- Problem to work on
Without changing a single word, write out every entry.

- Input material
....
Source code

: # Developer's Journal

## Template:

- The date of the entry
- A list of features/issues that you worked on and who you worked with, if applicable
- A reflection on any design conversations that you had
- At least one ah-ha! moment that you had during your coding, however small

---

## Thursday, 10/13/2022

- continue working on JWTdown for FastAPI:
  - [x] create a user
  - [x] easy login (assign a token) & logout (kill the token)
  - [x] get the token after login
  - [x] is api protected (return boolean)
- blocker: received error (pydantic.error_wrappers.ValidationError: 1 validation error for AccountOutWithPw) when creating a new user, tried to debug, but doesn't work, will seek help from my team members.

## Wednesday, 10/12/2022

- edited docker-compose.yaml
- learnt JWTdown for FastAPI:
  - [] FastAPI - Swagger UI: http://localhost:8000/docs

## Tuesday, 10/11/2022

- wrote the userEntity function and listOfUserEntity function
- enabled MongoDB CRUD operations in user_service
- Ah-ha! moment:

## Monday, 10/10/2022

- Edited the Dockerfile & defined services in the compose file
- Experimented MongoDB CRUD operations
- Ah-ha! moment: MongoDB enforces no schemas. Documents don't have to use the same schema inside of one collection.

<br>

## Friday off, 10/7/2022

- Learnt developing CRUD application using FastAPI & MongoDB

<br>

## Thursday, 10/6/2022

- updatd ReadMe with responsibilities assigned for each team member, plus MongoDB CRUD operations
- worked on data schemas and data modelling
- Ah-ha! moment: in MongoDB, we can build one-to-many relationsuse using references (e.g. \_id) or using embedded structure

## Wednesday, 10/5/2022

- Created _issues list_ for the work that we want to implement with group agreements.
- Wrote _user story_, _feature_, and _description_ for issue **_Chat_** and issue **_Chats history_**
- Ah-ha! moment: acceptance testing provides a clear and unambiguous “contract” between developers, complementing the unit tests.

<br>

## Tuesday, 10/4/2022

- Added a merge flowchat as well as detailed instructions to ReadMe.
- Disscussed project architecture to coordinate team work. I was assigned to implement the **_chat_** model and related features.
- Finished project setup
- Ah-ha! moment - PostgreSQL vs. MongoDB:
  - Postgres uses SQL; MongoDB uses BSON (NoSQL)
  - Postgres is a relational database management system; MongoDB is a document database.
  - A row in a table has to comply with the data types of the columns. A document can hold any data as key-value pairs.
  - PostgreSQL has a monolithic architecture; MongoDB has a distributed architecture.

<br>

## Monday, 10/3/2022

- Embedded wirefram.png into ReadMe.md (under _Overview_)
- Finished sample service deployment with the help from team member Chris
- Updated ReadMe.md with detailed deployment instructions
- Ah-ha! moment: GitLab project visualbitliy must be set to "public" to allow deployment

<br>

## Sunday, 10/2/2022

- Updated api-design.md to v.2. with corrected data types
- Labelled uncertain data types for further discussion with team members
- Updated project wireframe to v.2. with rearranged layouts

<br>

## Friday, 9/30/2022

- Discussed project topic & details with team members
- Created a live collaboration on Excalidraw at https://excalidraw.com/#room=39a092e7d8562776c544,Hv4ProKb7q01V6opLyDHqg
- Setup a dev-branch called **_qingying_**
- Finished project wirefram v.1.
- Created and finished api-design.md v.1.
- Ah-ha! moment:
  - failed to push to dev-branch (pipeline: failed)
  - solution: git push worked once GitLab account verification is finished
....
- Output for this task
Source code

: # Developer's Journal

## Template:

- The date of the entry
- A list of features/issues that you worked on and who you worked with, if applicable
- A reflection on any design conversations that you had
- At least one ah-ha! moment that you had during your coding, however small

---

## Thursday, 10/13/2022

- continue working on JWTdown for FastAPI:
  - [x] create a user
  - [x] easy login (assign a token) & logout (kill the token)
  - [x] get the token after login
  - [x] is api protected (return boolean)
- blocker: received error (pydantic.error_wrappers.ValidationError: 1 validation error for AccountOutWithPw) when creating a new user, tried to debug, but doesn't work, will seek help from my team members.

## Wednesday, 10/12/2022

- edited docker-compose.yaml
- learnt JWTdown for FastAPI:
  - [] FastAPI - Swagger UI: http://localhost:8000/docs

## Tuesday, 10/11/2022

- wrote the userEntity function and listOfUserEntity function
- enabled MongoDB CRUD operations in user_service
- Ah-ha! moment:

## Monday, 10/10/2022

- Edited the Dockerfile & defined services in the compose file
- Experimented MongoDB CRUD operations
- Ah-ha! moment: MongoDB enforces no schemas. Documents don't have to use the same schema inside of one collection.

<br>

## Friday off, 10/7/2022

- Learnt developing CRUD application using FastAPI & MongoDB

<br>

## Thursday, 10/6/2022

- updatd ReadMe with responsibilities assigned for each team member, plus MongoDB CRUD operations
- worked on data schemas and data modelling
- Ah-ha! moment: in MongoDB, we can build one-to-many relationsuse using references (e.g. \_id) or using embedded structure

## Wednesday, 10/5/2022

- Created _issues list_ for the work that we want to implement with group agreements.
- Wrote _user story_, _feature_, and _description_ for issue **_Chat_** and issue **_Chats history_**
- Ah-ha! moment: acceptance testing provides a clear and unambiguous “contract” between developers, complementing the unit tests.

<br>

## Tuesday, 10/4/2022

- Added a merge flowchat as well as detailed instructions to ReadMe.
- Disscussed project architecture to coordinate team work. I was assigned to implement the **_chat_** model and related features.
- Finished project setup
- Ah-ha! moment - PostgreSQL vs. MongoDB:
  - Postgres uses SQL; MongoDB uses BSON (NoSQL)
  - Postgres is a relational database management system; MongoDB is a document database.
  - A row in a table has to comply with the data types of the columns. A document can hold any data as key-value pairs.
  - PostgreSQL has a monolithic architecture; MongoDB has a distributed architecture.

<br>

## Monday, 10/3/2022

- Embedded wirefram.png into ReadMe.md (under _Overview_)
- Finished sample service deployment with the help from team member Chris
- Updated ReadMe.md with detailed deployment instructions
- Ah-ha! moment: GitLab project visualbitliy must be set to "public" to allow deployment

<br>

## Sunday, 10/2/2022

- Updated api-design.md to v.2. with corrected data types
- Labelled uncertain data types for further discussion with team members
- Updated project wireframe to v.2. with rearranged layouts

<br>

## Friday, 9/30/2022

- Discussed project topic & details with team members
- Created a live collaboration on Excalidraw at https://excalidraw.com/#room=39a092e7d8562776c544,Hv4ProKb7q01V6opLyDHqg
- Setup a dev-branch called **_qingying_**
- Finished project wirefram v.1.
- Created and finished api-design.md v.1.
- Ah-ha! moment:
  - failed to push to dev-branch (pipeline: failed)
  - solution: git push worked once GitLab account verification is finished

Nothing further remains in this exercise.